All lines from the one containing "### SHMEM_TEAM_WORLD and Memory Spaces" down to the one containing "buffers are valid.", both ends included, are to be given again exactly; omit the rest of the listing below.

***** Records supplied

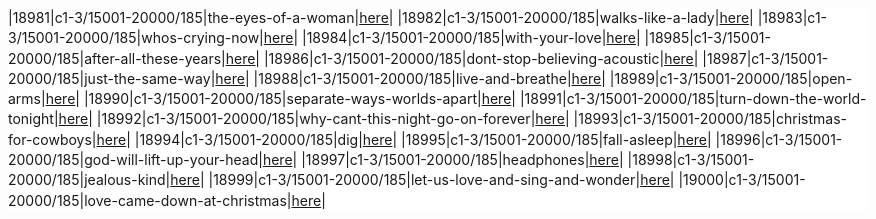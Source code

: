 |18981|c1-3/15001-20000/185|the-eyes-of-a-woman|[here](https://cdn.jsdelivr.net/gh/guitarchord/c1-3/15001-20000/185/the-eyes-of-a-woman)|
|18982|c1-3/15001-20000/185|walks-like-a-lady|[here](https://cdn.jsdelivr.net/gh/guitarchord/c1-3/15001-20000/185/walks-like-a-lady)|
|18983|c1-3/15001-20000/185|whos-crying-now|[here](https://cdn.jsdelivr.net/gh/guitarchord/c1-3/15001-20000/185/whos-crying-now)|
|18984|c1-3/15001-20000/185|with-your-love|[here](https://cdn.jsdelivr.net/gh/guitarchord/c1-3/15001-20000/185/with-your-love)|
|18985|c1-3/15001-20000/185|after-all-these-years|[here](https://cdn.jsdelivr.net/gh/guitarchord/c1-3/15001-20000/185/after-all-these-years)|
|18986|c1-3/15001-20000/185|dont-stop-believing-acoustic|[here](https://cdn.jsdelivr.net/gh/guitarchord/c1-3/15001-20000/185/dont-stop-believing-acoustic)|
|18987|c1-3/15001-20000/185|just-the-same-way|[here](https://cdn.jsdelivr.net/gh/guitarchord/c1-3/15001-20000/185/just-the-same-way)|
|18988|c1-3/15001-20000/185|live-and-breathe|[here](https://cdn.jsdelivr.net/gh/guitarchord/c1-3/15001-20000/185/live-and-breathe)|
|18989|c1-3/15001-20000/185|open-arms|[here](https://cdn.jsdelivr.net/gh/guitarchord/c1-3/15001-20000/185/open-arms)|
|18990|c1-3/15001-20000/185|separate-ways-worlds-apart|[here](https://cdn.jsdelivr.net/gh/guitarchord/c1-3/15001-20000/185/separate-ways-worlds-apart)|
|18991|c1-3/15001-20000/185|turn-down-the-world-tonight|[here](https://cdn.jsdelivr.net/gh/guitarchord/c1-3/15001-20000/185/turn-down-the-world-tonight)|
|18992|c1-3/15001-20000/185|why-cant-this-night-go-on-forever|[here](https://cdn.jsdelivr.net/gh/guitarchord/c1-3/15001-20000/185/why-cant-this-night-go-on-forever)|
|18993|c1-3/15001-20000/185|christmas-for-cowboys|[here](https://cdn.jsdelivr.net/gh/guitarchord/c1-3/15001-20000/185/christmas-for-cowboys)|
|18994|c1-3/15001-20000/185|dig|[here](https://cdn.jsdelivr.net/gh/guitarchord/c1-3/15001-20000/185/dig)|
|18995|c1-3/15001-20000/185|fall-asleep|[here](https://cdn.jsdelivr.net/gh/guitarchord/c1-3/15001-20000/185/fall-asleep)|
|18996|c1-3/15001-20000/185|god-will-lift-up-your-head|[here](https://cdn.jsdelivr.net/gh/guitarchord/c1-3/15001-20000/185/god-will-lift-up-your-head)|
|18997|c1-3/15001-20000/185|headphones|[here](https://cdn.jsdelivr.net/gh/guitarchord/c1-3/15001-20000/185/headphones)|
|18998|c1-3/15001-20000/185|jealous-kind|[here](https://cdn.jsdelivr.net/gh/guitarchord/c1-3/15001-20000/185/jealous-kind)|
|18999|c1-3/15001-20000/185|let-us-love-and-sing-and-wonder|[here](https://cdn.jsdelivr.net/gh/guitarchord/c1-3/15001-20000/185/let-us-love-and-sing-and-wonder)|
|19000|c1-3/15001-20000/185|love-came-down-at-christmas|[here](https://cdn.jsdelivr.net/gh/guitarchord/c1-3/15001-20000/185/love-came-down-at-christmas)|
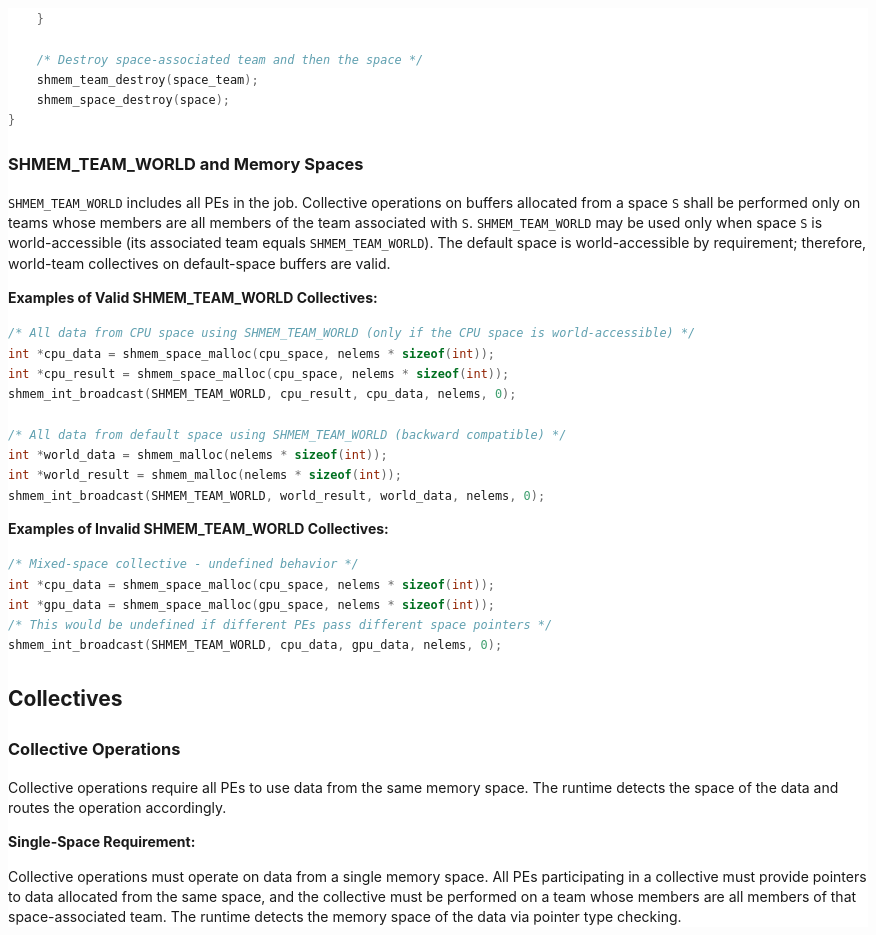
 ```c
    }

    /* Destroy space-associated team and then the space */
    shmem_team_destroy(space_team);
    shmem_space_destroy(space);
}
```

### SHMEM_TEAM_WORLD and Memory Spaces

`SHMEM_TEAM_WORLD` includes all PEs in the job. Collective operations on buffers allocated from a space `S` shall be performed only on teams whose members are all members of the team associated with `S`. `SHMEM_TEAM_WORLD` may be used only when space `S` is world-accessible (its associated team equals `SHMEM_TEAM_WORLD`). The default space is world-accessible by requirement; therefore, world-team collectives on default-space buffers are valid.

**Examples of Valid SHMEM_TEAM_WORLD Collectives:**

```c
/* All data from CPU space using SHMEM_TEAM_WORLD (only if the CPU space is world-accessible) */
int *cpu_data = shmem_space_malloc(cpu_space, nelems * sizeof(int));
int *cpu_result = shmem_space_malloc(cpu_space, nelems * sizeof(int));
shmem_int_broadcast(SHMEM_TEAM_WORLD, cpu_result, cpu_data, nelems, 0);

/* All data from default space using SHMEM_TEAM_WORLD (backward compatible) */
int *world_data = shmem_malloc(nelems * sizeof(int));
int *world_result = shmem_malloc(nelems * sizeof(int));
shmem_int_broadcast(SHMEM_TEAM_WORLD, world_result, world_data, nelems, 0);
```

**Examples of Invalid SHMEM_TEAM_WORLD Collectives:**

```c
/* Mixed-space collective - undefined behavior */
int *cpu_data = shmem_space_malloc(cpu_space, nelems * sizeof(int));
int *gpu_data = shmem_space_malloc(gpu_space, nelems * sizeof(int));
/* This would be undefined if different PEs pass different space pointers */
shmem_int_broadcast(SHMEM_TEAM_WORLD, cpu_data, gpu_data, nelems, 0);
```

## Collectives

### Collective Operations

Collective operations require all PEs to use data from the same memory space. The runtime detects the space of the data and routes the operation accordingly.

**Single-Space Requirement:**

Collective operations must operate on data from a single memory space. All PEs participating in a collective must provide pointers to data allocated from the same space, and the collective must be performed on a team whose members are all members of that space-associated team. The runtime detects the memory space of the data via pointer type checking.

**********

- _Answer section_:
### SHMEM_TEAM_WORLD and Memory Spaces

`SHMEM_TEAM_WORLD` includes all PEs in the job. Collective operations on buffers allocated from a space `S` shall be performed only on teams whose members are all members of the team associated with `S`. `SHMEM_TEAM_WORLD` may be used only when space `S` is world-accessible (its associated team equals `SHMEM_TEAM_WORLD`). The default space is world-accessible by requirement; therefore, world-team collectives on default-space buffers are valid.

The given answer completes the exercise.